▶ _Data excerpts_:

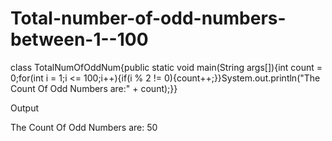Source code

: # Total-number-of-odd-numbers-between-1--100
class TotalNumOfOddNum{public static void main(String args[]){int count = 0;for(int i = 1;i <= 100;i++){if(i % 2 != 0){count++;}}System.out.println("The Count Of Odd Numbers are:" + count);}}

Output 

The Count Of Odd Numbers are: 50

▶ _WHAT YOU HAVE TO DO_: Every line above that holds the word "Count" needs to be copied.

▶ _EXERCISE RESULT_:
class TotalNumOfOddNum{public static void main(String args[]){int count = 0;for(int i = 1;i <= 100;i++){if(i % 2 != 0){count++;}}System.out.println("The Count Of Odd Numbers are:" + count);}}
The Count Of Odd Numbers are: 50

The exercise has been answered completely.